Exercise directions - Exclude all pictures from your copy of the data below, which should otherwise match exactly.

Data section -
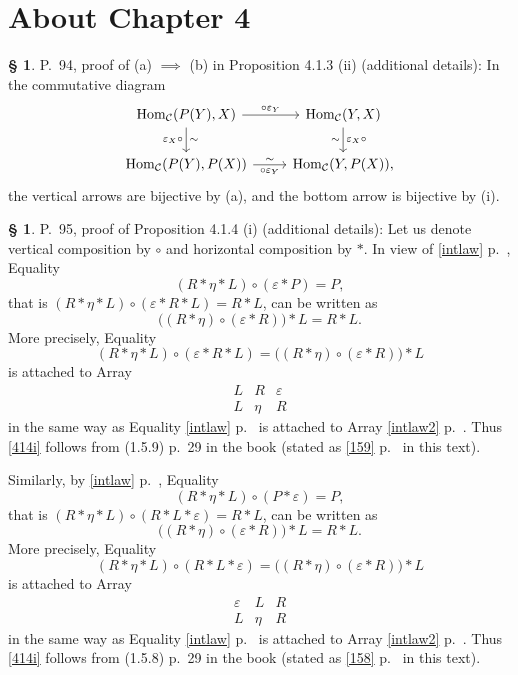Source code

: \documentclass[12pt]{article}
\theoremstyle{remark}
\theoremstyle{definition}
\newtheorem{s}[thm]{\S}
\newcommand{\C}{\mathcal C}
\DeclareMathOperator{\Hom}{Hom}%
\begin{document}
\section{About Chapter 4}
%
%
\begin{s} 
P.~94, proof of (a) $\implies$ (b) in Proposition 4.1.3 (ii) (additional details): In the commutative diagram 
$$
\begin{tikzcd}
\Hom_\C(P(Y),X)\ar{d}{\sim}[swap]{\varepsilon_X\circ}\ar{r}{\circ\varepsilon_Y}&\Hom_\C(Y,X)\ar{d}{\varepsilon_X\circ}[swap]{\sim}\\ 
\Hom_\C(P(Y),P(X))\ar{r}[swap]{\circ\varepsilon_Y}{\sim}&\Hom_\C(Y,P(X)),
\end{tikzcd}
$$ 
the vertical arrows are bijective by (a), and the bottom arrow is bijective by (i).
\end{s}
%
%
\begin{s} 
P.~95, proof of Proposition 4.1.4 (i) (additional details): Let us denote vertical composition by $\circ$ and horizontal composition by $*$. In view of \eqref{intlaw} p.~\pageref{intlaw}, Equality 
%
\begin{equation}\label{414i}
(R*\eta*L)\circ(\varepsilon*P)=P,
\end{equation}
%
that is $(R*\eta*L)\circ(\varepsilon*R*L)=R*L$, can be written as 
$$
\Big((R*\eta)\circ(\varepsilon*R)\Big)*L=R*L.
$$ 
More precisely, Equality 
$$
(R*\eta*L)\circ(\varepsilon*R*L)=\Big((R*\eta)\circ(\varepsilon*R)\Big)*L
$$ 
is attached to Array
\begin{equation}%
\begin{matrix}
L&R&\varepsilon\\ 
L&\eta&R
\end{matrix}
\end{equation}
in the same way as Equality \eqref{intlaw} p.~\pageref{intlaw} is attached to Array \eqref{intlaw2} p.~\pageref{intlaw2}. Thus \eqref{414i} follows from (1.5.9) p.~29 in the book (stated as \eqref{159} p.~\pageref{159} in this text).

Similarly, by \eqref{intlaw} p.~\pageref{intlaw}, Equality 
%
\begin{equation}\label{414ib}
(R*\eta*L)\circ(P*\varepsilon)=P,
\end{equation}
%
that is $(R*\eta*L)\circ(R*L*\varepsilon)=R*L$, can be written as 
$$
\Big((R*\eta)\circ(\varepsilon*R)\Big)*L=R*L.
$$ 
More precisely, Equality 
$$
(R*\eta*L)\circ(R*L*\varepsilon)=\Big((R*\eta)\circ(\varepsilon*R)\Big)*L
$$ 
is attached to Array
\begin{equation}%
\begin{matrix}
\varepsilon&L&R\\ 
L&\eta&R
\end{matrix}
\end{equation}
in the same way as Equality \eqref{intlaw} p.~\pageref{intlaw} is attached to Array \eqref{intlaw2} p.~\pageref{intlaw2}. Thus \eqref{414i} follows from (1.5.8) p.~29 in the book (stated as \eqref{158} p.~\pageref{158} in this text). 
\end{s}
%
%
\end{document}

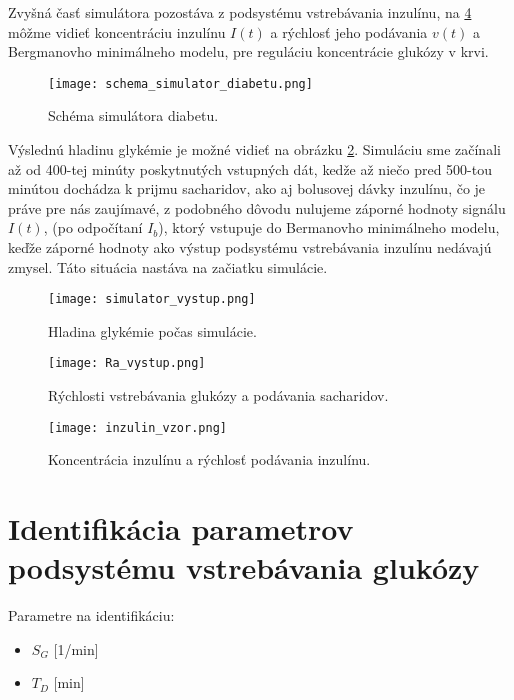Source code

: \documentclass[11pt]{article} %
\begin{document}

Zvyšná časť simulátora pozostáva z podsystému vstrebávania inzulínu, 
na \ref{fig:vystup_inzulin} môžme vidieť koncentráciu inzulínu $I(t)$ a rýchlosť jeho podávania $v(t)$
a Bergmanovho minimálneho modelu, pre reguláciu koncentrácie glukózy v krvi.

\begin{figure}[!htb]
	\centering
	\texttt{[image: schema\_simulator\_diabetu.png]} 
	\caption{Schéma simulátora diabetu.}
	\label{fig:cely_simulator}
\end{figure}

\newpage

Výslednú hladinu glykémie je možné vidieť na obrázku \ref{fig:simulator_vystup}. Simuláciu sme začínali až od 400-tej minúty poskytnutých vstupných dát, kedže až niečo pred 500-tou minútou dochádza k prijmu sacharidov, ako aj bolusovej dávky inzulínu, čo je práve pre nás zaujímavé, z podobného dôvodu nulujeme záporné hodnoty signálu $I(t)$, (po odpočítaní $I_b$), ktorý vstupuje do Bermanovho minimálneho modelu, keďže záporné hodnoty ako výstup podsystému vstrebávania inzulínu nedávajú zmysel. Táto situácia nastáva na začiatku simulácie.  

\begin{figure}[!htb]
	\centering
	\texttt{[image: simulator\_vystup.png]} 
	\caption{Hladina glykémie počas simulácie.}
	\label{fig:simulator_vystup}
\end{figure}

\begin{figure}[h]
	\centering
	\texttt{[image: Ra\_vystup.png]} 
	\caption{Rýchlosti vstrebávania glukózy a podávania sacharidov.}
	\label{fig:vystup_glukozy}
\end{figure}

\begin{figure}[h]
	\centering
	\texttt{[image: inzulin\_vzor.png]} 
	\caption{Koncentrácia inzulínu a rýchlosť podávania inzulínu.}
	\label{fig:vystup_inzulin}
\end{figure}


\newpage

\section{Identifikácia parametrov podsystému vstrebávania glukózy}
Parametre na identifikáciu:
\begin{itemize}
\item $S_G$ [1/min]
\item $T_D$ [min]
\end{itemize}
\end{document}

Written answer -
Source code

: \documentclass[12pt]{article}
\theoremstyle{remark}
\theoremstyle{definition}
\newtheorem{s}[thm]{\S}
\newcommand{\C}{\mathcal C}
\DeclareMathOperator{\Hom}{Hom}%
\begin{document}
\section{About Chapter 4}
%
%
\begin{s} 
P.~94, proof of (a) $\implies$ (b) in Proposition 4.1.3 (ii) (additional details): In the commutative diagram 
$$
\begin{tikzcd}
\Hom_\C(P(Y),X)\ar{d}{\sim}[swap]{\varepsilon_X\circ}\ar{r}{\circ\varepsilon_Y}&\Hom_\C(Y,X)\ar{d}{\varepsilon_X\circ}[swap]{\sim}\\ 
\Hom_\C(P(Y),P(X))\ar{r}[swap]{\circ\varepsilon_Y}{\sim}&\Hom_\C(Y,P(X)),
\end{tikzcd}
$$ 
the vertical arrows are bijective by (a), and the bottom arrow is bijective by (i).
\end{s}
%
%
\begin{s} 
P.~95, proof of Proposition 4.1.4 (i) (additional details): Let us denote vertical composition by $\circ$ and horizontal composition by $*$. In view of \eqref{intlaw} p.~\pageref{intlaw}, Equality 
%
\begin{equation}\label{414i}
(R*\eta*L)\circ(\varepsilon*P)=P,
\end{equation}
%
that is $(R*\eta*L)\circ(\varepsilon*R*L)=R*L$, can be written as 
$$
\Big((R*\eta)\circ(\varepsilon*R)\Big)*L=R*L.
$$ 
More precisely, Equality 
$$
(R*\eta*L)\circ(\varepsilon*R*L)=\Big((R*\eta)\circ(\varepsilon*R)\Big)*L
$$ 
is attached to Array
\begin{equation}%
\begin{matrix}
L&R&\varepsilon\\ 
L&\eta&R
\end{matrix}
\end{equation}
in the same way as Equality \eqref{intlaw} p.~\pageref{intlaw} is attached to Array \eqref{intlaw2} p.~\pageref{intlaw2}. Thus \eqref{414i} follows from (1.5.9) p.~29 in the book (stated as \eqref{159} p.~\pageref{159} in this text).

Similarly, by \eqref{intlaw} p.~\pageref{intlaw}, Equality 
%
\begin{equation}\label{414ib}
(R*\eta*L)\circ(P*\varepsilon)=P,
\end{equation}
%
that is $(R*\eta*L)\circ(R*L*\varepsilon)=R*L$, can be written as 
$$
\Big((R*\eta)\circ(\varepsilon*R)\Big)*L=R*L.
$$ 
More precisely, Equality 
$$
(R*\eta*L)\circ(R*L*\varepsilon)=\Big((R*\eta)\circ(\varepsilon*R)\Big)*L
$$ 
is attached to Array
\begin{equation}%
\begin{matrix}
\varepsilon&L&R\\ 
L&\eta&R
\end{matrix}
\end{equation}
in the same way as Equality \eqref{intlaw} p.~\pageref{intlaw} is attached to Array \eqref{intlaw2} p.~\pageref{intlaw2}. Thus \eqref{414i} follows from (1.5.8) p.~29 in the book (stated as \eqref{158} p.~\pageref{158} in this text). 
\end{s}
%
%
\end{document}

Source code

: \documentclass[11pt]{article} %
\begin{document}

Zvyšná časť simulátora pozostáva z podsystému vstrebávania inzulínu, 
na \ref{fig:vystup_inzulin} môžme vidieť koncentráciu inzulínu $I(t)$ a rýchlosť jeho podávania $v(t)$
a Bergmanovho minimálneho modelu, pre reguláciu koncentrácie glukózy v krvi.

\begin{figure}[!htb]
	\centering
	\texttt{[image: schema\_simulator\_diabetu.png]} 
	\caption{Schéma simulátora diabetu.}
	\label{fig:cely_simulator}
\end{figure}

\newpage

Výslednú hladinu glykémie je možné vidieť na obrázku \ref{fig:simulator_vystup}. Simuláciu sme začínali až od 400-tej minúty poskytnutých vstupných dát, kedže až niečo pred 500-tou minútou dochádza k prijmu sacharidov, ako aj bolusovej dávky inzulínu, čo je práve pre nás zaujímavé, z podobného dôvodu nulujeme záporné hodnoty signálu $I(t)$, (po odpočítaní $I_b$), ktorý vstupuje do Bermanovho minimálneho modelu, keďže záporné hodnoty ako výstup podsystému vstrebávania inzulínu nedávajú zmysel. Táto situácia nastáva na začiatku simulácie.  

\begin{figure}[!htb]
	\centering
	\texttt{[image: simulator\_vystup.png]} 
	\caption{Hladina glykémie počas simulácie.}
	\label{fig:simulator_vystup}
\end{figure}

\begin{figure}[h]
	\centering
	\texttt{[image: Ra\_vystup.png]} 
	\caption{Rýchlosti vstrebávania glukózy a podávania sacharidov.}
	\label{fig:vystup_glukozy}
\end{figure}

\begin{figure}[h]
	\centering
	\texttt{[image: inzulin\_vzor.png]} 
	\caption{Koncentrácia inzulínu a rýchlosť podávania inzulínu.}
	\label{fig:vystup_inzulin}
\end{figure}


\newpage

\section{Identifikácia parametrov podsystému vstrebávania glukózy}
Parametre na identifikáciu:
\begin{itemize}
\item $S_G$ [1/min]
\item $T_D$ [min]
\end{itemize}
\end{document}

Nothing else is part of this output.